** Opening Task inputs block **
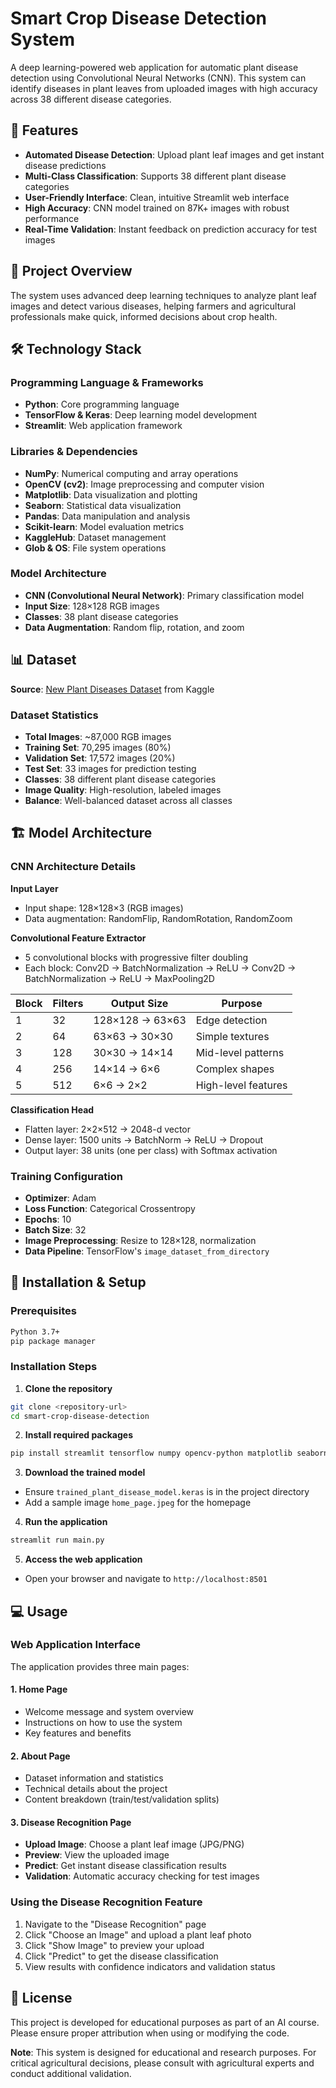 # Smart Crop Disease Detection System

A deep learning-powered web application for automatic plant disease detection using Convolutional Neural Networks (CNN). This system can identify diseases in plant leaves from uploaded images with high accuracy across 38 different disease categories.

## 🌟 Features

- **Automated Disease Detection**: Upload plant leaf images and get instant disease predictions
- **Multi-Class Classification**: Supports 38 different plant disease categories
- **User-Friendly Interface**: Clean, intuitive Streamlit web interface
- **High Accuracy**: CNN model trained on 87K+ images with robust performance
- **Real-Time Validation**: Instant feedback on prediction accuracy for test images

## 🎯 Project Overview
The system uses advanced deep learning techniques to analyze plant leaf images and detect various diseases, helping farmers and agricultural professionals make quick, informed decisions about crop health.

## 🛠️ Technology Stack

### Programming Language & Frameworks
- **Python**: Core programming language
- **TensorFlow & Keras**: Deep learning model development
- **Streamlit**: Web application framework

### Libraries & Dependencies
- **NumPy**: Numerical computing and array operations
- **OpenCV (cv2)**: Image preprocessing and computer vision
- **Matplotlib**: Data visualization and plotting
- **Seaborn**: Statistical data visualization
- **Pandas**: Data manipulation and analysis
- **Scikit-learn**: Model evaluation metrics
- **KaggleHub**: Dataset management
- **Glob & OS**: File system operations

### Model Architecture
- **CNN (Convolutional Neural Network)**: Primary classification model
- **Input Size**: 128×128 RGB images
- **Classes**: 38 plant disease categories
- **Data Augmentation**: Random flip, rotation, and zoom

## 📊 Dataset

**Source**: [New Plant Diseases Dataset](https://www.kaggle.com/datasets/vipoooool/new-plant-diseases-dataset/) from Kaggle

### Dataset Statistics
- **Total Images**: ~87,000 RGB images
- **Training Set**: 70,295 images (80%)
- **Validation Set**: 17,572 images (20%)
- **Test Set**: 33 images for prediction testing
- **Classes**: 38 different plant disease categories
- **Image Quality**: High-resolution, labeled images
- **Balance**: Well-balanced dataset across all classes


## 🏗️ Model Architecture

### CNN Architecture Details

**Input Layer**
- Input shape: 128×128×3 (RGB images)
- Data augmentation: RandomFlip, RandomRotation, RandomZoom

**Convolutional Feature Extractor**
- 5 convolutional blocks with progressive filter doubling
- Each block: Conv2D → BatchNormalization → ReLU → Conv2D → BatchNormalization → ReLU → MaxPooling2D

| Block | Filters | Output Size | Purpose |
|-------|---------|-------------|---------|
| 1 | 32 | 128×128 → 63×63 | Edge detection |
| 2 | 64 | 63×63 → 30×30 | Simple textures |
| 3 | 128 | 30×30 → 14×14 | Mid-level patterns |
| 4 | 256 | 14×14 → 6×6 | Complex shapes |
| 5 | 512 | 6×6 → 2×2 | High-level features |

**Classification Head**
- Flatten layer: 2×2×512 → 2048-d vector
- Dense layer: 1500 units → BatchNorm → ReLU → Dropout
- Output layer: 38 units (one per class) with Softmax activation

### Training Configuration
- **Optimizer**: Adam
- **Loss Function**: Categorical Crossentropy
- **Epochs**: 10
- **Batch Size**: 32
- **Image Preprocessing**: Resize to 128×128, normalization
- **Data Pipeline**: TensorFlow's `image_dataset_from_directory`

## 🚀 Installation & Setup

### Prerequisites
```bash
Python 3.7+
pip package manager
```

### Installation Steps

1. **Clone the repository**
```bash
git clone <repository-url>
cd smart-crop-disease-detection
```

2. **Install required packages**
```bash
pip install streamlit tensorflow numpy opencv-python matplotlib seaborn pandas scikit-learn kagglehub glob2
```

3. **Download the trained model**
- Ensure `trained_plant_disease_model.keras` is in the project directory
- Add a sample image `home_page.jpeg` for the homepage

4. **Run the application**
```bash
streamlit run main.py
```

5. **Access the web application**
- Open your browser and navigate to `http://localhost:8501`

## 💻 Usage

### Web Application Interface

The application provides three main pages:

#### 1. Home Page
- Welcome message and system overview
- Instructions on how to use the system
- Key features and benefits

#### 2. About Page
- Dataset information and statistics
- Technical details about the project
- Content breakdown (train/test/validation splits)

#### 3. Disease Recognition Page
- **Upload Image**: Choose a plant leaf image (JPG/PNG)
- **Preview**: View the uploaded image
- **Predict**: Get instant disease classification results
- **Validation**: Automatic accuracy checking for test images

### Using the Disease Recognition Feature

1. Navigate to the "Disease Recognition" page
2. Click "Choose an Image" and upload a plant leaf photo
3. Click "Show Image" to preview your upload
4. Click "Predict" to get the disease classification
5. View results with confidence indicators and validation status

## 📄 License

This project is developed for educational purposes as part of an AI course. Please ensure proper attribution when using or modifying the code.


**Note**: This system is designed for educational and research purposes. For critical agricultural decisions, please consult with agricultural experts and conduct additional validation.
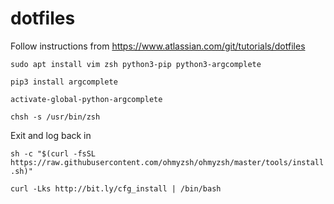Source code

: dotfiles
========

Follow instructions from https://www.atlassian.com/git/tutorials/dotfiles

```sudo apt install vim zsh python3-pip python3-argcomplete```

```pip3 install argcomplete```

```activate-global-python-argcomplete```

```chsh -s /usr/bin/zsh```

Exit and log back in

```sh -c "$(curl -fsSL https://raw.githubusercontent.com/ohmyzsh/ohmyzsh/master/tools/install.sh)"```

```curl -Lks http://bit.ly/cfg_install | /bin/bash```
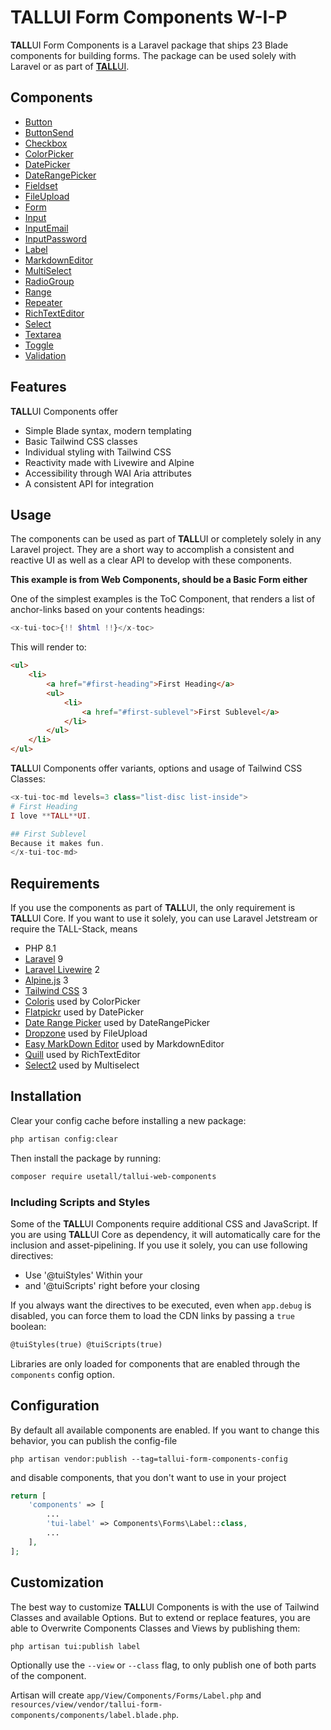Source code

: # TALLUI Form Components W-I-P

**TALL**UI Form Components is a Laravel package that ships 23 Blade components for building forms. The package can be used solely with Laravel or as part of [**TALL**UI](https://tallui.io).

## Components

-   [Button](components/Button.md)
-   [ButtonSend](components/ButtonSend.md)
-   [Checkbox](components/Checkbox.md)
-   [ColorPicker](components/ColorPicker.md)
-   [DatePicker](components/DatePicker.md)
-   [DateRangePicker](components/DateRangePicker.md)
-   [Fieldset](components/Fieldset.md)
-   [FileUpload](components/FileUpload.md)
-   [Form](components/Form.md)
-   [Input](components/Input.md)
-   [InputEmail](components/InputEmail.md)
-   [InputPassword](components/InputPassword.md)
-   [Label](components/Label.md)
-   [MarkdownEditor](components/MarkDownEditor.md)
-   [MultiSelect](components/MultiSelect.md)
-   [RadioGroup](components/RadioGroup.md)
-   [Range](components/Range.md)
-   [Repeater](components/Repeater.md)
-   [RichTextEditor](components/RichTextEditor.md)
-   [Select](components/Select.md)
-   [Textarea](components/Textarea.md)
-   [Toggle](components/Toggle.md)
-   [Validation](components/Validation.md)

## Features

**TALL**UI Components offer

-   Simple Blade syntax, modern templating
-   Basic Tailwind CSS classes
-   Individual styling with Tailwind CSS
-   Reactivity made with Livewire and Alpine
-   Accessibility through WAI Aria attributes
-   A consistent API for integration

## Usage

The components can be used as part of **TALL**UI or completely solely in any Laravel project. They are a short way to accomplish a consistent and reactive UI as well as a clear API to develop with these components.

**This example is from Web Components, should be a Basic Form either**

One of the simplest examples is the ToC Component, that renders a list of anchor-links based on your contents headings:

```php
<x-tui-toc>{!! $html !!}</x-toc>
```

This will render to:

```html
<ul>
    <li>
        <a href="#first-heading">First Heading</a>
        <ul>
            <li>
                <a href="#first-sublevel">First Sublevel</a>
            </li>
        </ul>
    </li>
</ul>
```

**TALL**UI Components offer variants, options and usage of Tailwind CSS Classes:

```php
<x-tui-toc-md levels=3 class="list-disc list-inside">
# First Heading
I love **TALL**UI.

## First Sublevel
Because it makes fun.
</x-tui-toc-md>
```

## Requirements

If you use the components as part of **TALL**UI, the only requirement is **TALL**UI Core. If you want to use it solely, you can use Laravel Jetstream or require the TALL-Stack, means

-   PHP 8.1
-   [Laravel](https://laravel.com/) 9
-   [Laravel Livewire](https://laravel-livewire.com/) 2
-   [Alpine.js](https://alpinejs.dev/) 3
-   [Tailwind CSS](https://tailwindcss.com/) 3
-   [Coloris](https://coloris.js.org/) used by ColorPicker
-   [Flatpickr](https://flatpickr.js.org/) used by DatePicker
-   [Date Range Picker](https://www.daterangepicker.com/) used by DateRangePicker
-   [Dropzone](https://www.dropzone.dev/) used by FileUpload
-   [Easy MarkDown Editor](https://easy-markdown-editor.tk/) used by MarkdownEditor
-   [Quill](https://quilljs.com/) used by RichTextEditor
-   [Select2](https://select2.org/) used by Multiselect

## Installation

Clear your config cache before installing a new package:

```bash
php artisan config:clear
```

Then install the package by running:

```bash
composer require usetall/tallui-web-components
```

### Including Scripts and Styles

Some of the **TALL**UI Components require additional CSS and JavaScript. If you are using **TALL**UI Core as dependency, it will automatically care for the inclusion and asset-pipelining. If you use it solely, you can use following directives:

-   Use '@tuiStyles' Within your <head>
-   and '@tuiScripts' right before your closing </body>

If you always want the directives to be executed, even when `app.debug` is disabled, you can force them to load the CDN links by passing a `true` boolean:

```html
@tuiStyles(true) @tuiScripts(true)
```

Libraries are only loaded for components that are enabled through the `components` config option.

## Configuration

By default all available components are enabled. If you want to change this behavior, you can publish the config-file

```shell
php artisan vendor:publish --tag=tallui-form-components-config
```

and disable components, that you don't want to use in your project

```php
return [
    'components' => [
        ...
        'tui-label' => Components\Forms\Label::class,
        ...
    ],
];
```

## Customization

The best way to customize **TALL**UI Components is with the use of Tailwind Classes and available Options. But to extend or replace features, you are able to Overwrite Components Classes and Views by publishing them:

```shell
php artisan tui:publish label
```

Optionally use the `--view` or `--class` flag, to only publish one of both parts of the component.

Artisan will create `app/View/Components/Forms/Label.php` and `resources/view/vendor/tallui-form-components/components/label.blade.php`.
** Closing Task inputs block **
The line containing "- **High Accuracy**: CNN" marks the end: retype every line from the first one in the listing up to and including it, without pictures.

 # Smart Crop Disease Detection System

A deep learning-powered web application for automatic plant disease detection using Convolutional Neural Networks (CNN). This system can identify diseases in plant leaves from uploaded images with high accuracy across 38 different disease categories.

## 🌟 Features

- **Automated Disease Detection**: Upload plant leaf images and get instant disease predictions
- **Multi-Class Classification**: Supports 38 different plant disease categories
- **User-Friendly Interface**: Clean, intuitive Streamlit web interface
- **High Accuracy**: CNN model trained on 87K+ images with robust performance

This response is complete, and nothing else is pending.